Tasks were progressed to provide children with a “just right” challenge based on the principles of motor learning (e.g., progressing from grasping larger to smaller objects, reaching targets close to and then farther away within their workspace, mass to pincer grasp, navigating straight courses before progressing to slalom courses, increasing the number of obstacles in the path, etc.). Trainers followed a least-to-most prompting hierarchy, with the clear goal of promoting child independence during all training activities. The training was based on principles of motor learning, including promoting variable practice, discovery learning, and active problem solving, as well as providing multimodal feedback and timely reinforcement.

2.2.3. Testing Measures and Dependent Variables

Our assessment battery included a combination of standardized tests, quantitative measures, and video-based measures of affected UE use during unimanual and bimanual tasks, both within and outside the training context.

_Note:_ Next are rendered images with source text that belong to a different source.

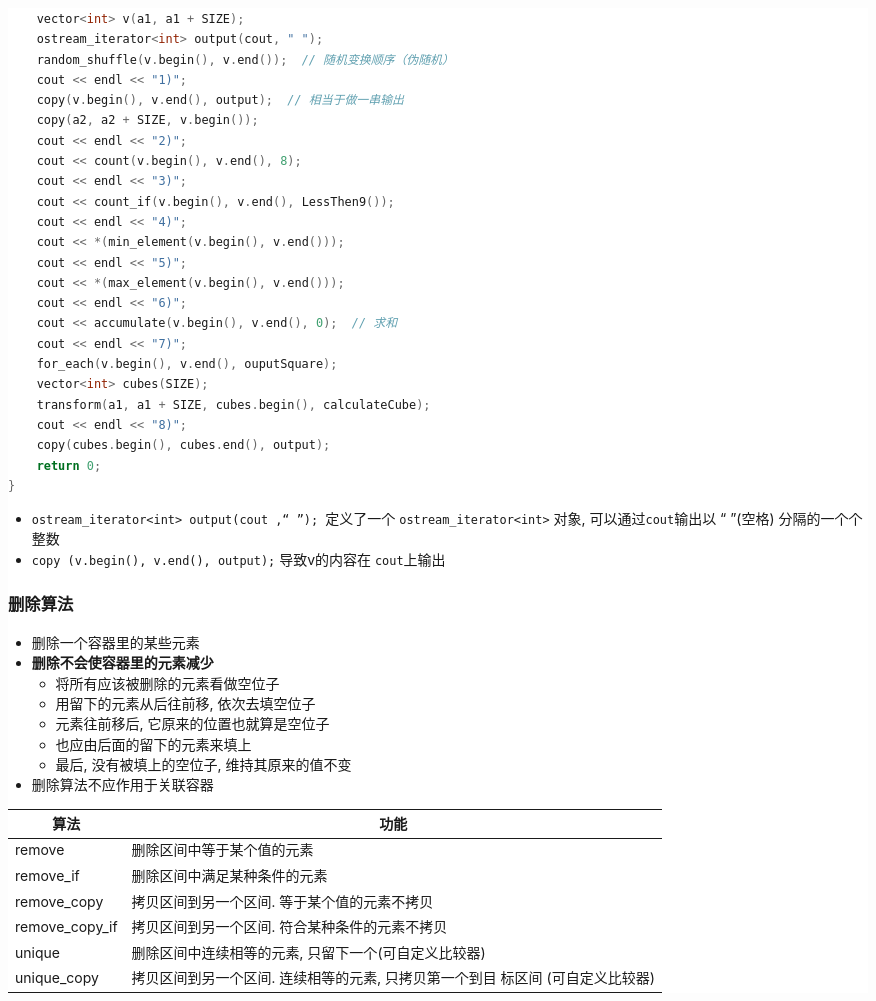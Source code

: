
 ```c++
	vector<int> v(a1, a1 + SIZE);
	ostream_iterator<int> output(cout, " ");
	random_shuffle(v.begin(), v.end());  // 随机变换顺序（伪随机）
	cout << endl << "1)";
	copy(v.begin(), v.end(), output);  // 相当于做一串输出
	copy(a2, a2 + SIZE, v.begin());
	cout << endl << "2)";
	cout << count(v.begin(), v.end(), 8);
	cout << endl << "3)";
	cout << count_if(v.begin(), v.end(), LessThen9());
	cout << endl << "4)";
	cout << *(min_element(v.begin(), v.end()));
	cout << endl << "5)";
	cout << *(max_element(v.begin(), v.end()));
	cout << endl << "6)";
	cout << accumulate(v.begin(), v.end(), 0);  // 求和
	cout << endl << "7)";
	for_each(v.begin(), v.end(), ouputSquare);
	vector<int> cubes(SIZE);
	transform(a1, a1 + SIZE, cubes.begin(), calculateCube);
	cout << endl << "8)";
	copy(cubes.begin(), cubes.end(), output);
	return 0;
}
```

- `ostream_iterator<int> output(cout ,“ ”); `定义了一个 `ostream_iterator<int>` 对象, 可以通过`cout`输出以 “ ”(空格) 分隔的一个个整数
- `copy (v.begin(), v.end(), output);` 导致v的内容在 `cout`上输出



### 删除算法

- 删除一个容器里的某些元素
- **删除不会使容器里的元素减少**
  - 将所有应该被删除的元素看做空位子
  - 用留下的元素从后往前移, 依次去填空位子
  - 元素往前移后, 它原来的位置也就算是空位子 
  - 也应由后面的留下的元素来填上
  - 最后, 没有被填上的空位子, 维持其原来的值不变
- 删除算法不应作用于关联容器

| 算法           | 功能                                                         |
| -------------- | ------------------------------------------------------------ |
| remove         | 删除区间中等于某个值的元素                                   |
| remove_if      | 删除区间中满足某种条件的元素                                 |
| remove_copy    | 拷贝区间到另一个区间. 等于某个值的元素不拷贝                 |
| remove_copy_if | 拷贝区间到另一个区间. 符合某种条件的元素不拷贝               |
| unique         | 删除区间中连续相等的元素, 只留下一个(可自定义比较器)         |
| unique_copy    | 拷贝区间到另一个区间. 连续相等的元素, 只拷贝第一个到目 标区间 (可自定义比较器) |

Standardized test: The Quality of Upper Extremity Skills Test (QUEST) [39] was administered at pretest and post-test to assess changes in affected UE range of motion and movement quality using 36 unimanual items administered on the affected and unaffected sides. The items fell within the 4 sub-domains of dissociated movements, grasps, protective extension, and weight bearing. This criterion-referenced test has been validated for children up to 12 years of age and shows excellent psychometric properties [40,41]. For this study, we calculated both the total and sub-domain scores. All scores on the QUEST are expressed as percentages (maximum value of 100), with higher scores indicative of better movement quality and range of motion.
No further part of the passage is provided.